Content starts

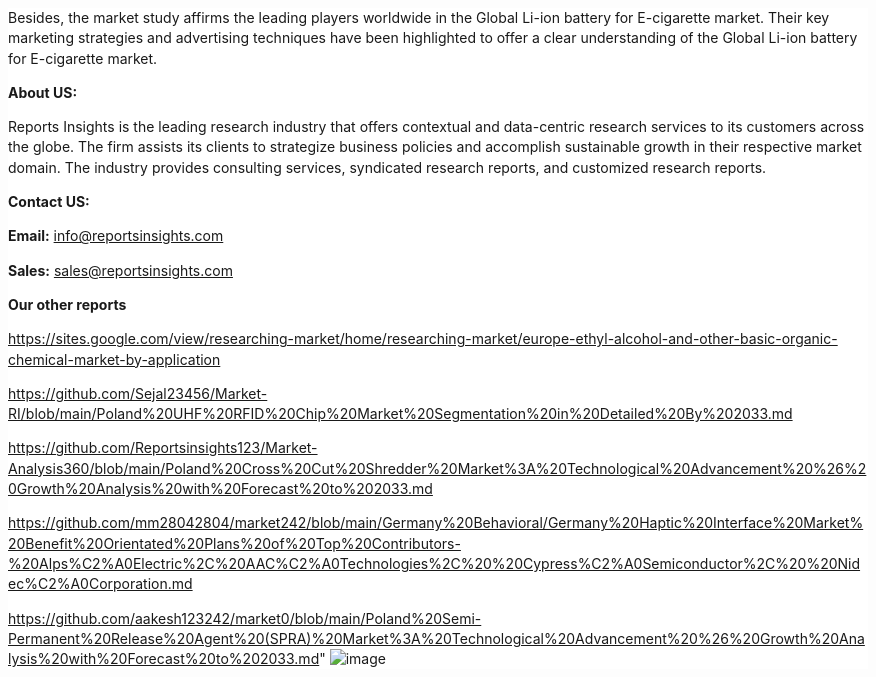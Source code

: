 Besides, the market study affirms the leading players worldwide in the Global Li-ion battery for E-cigarette market. Their key marketing strategies and advertising techniques have been highlighted to offer a clear understanding of the Global Li-ion battery for E-cigarette market.

<strong><strong>About US</strong>:</strong>

Reports Insights is the leading research industry that offers contextual and data-centric research services to its customers across the globe. The firm assists its clients to strategize business policies and accomplish sustainable growth in their respective market domain. The industry provides consulting services, syndicated research reports, and customized research reports.

<strong>Contact US:</strong>

<p class=><b>Email:</b> <a href=mailto:info@reportsinsights.com>info@reportsinsights.com</a></p>
<p class=><b>Sales:</b> <a href=mailto:sales@reportsinsights.com>sales@reportsinsights.com</a></p>

<strong>Our other reports</strong>

<a href=https://sites.google.com/view/researching-market/home/researching-market/europe-ethyl-alcohol-and-other-basic-organic-chemical-market-by-application>https://sites.google.com/view/researching-market/home/researching-market/europe-ethyl-alcohol-and-other-basic-organic-chemical-market-by-application</a>

<a href=https://github.com/Sejal23456/Market-RI/blob/main/Poland%20UHF%20RFID%20Chip%20Market%20Segmentation%20in%20Detailed%20By%202033.md>https://github.com/Sejal23456/Market-RI/blob/main/Poland%20UHF%20RFID%20Chip%20Market%20Segmentation%20in%20Detailed%20By%202033.md</a>

<a href=https://github.com/Reportsinsights123/Market-Analysis360/blob/main/Poland%20Cross%20Cut%20Shredder%20Market%3A%20Technological%20Advancement%20%26%20Growth%20Analysis%20with%20Forecast%20to%202033.md>https://github.com/Reportsinsights123/Market-Analysis360/blob/main/Poland%20Cross%20Cut%20Shredder%20Market%3A%20Technological%20Advancement%20%26%20Growth%20Analysis%20with%20Forecast%20to%202033.md</a>

<a href=https://github.com/mm28042804/market242/blob/main/Germany%20Behavioral/Germany%20Haptic%20Interface%20Market%20Benefit%20Orientated%20Plans%20of%20Top%20Contributors-%20Alps%C2%A0Electric%2C%20AAC%C2%A0Technologies%2C%20%20Cypress%C2%A0Semiconductor%2C%20%20Nidec%C2%A0Corporation.md>https://github.com/mm28042804/market242/blob/main/Germany%20Behavioral/Germany%20Haptic%20Interface%20Market%20Benefit%20Orientated%20Plans%20of%20Top%20Contributors-%20Alps%C2%A0Electric%2C%20AAC%C2%A0Technologies%2C%20%20Cypress%C2%A0Semiconductor%2C%20%20Nidec%C2%A0Corporation.md</a>

<a href=https://github.com/aakesh123242/market0/blob/main/Poland%20Semi-Permanent%20Release%20Agent%20(SPRA)%20Market%3A%20Technological%20Advancement%20%26%20Growth%20Analysis%20with%20Forecast%20to%202033.md>https://github.com/aakesh123242/market0/blob/main/Poland%20Semi-Permanent%20Release%20Agent%20(SPRA)%20Market%3A%20Technological%20Advancement%20%26%20Growth%20Analysis%20with%20Forecast%20to%202033.md</a>"
![image](https://github.com/user-attachments/assets/0e837d9b-60e4-4fa3-be50-3974abbc8f1a)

Content ends

= Task prompt =
Every line above that contains the word "mailto" should be reported.

= Exercise response =
<p class=><b>Email:</b> <a href=mailto:info@reportsinsights.com>info@reportsinsights.com</a></p>
<p class=><b>Sales:</b> <a href=mailto:sales@reportsinsights.com>sales@reportsinsights.com</a></p>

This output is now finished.